Weichhart et al  (2006) distinguish between three types of place identity: identification of, being identified as and identification with. The first refers to the ways in which people (groups or individuals) understand and recognize places, as they do other objects, assign them characteristics and particularities. The second (“being indentified as”) in a reverse way refers to the ways in which people (again both groups and individuals) are recognized in their relations to their place or origin, residence etc. And finally the third (“identification with”) following the phenomenological tradition that seeks to explore the links between the human and the world in which it lives, is about the ways that people incorporate place into their own identity construction. What Weichert et al consciously avoid doing, is to talk about place identity as something independent of the human. The material world, they claim, cannot have an identity of its own (Weichhart et al 2006,19).

 

Nonetheless if we understand identity as the “undifferentiated unity or sameness, one that constitutes the essential ‘being’ of an entity” (Martin, 2005, p. 97), we may be entitled to use the term place identity, either with one of the three meanings that Weichhart et al give it or with in the sense of place specificity and distinctiveness, provided that we are clear about the semantic traps. The question that arises though, if we accept that place can have an identity of its own, is, how do we understand place?

 

There are two approaches here that may be very useful for our needs: Doreen Massey on the one hand talks about place as the locus of interconnection of open-end trajectories (Massey 1994). Both people and objects exist simultaneously, but at the same time carry in them their own history (trajectories) that may come from far away and long ago. These trajectories may not be unique in themselves, but the complex ways in which they intersect in that particular locus, is quite singular. Place is both the product of social phenomena and a modus of their reproduction.
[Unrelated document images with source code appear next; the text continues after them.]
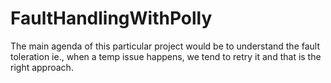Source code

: # FaultHandlingWithPolly

The main agenda of this particular project would be to understand the fault toleration ie., when a temp issue happens, we tend to retry it and that is the right approach. 

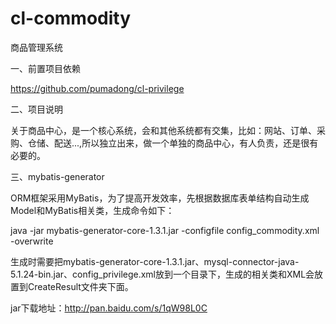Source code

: cl-commodity
==================

商品管理系统


一、前置项目依赖

https://github.com/pumadong/cl-privilege

二、项目说明

关于商品中心，是一个核心系统，会和其他系统都有交集，比如：网站、订单、采购、仓储、配送...,所以独立出来，做一个单独的商品中心，有人负责，还是很有必要的。


三、mybatis-generator

ORM框架采用MyBatis，为了提高开发效率，先根据数据库表单结构自动生成Model和MyBatis相关类，生成命令如下：

java -jar mybatis-generator-core-1.3.1.jar -configfile config_commodity.xml -overwrite

生成时需要把mybatis-generator-core-1.3.1.jar、mysql-connector-java-5.1.24-bin.jar、config_privilege.xml放到一个目录下，生成的相关类和XML会放置到CreateResult文件夹下面。

jar下载地址：http://pan.baidu.com/s/1qW98L0C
In other words, it is social relations that produce places and places have the capacity to reproduce these relations in an endless movement. Seen this way, place becomes the simultaneous existence and reproduction of difference, and it is that unique blend of different trajectories that gives place its specificity and distinctiveness.  The second approach that helps put things in perspective is this by David Harvey, who talks about space (not place, though I shall not get into the distinction here) as at the same time absolute, relative and relational (Harvey 1996). Absolute, in the sense that it can be limited (though all kind of boundaries), divided up and measured; relative in the sense that it is constituted by relations among objects (very much as Einstein defined it); and relational, in the sense that each object contains in itself its relations to other objects across space. Only an understanding of space/place as all three concepts at the same time allows us to bridge apparently contradictory notions. Place is always the same and different, unique and multiple, distinct and interchangeable.

 

We seem to be entangled in a tension between two concepts of place identity: one that sees it in relation with human perceptions and the other that understands it as an inherent quality of the material world. I will argue here that place (and its specificity) is constituted in a double process both dependent and independent of perceptions. The German sociologist Martina Löw, in an attempt to offer a more systematic approach to these two dimensions of space/place, talks about spacing (or the placing of social goods in the material sense) and synthesizing (or the process of linking things together in unity in the human mind) (Löw 2001).  In this sense place identity is both what is “out there” and how that is perceived, the two being indissoluble. Place image (or the collective form of mental perceptions of place) becomes an integrated part of place identity and cannot be juxtaposed to it.

 

I have argued elsewhere that “place branding is the strategic scheme to improve a place’s image”, i.e. that it refers to and intends to alter the ways that places are perceived in people’s minds (Kalandides 2011a). In the above context, place branding influences a place’s identity, since it touches one of its constitutive elements. There are two questions that should be asked before we proceed: How do we influence these perceptions and why should we influence them in the first place? I shall begin with the latter:

 

Think about the way that people treat you when you travel abroad. Probably, without exception they want to know where you are from. You can literally see how your answer triggers images in their mind: if you say “I am from Berlin”, the word will conjure particular qualities they associate in their mind with your city, and which they then project to you (“being identified as”). Their automatic reaction to your person may depend on the image they have of your country or city of origin. This in its turn may have an influence on your chances to get a job, sell a project or find a partner. Now, consider the way you make decisions about your next holidays. You may go to a place you already know or choose to go to a place about which you’ve heard (or seen) some interesting things. The way you perceive that place plays a crucial role in your decision, alongside very practical things such as “how do I get there?”, “how expensive is it?” etc. There are several similar situations where individuals, groups or institutions make judgments or take decisions according to – though not exclusively because of – place images (investment, political power etc.). Whether we decide to live in a neighbourhood depends very much on its reputation; whether we can identify with our city and engage with it, may be directly linked to bad or good qualities that we ascribe to it in our minds. Thus, the abstract place image, those mental perceptions in our head, can have very material consequences, and this alone is a strong argument for wanting to influence it.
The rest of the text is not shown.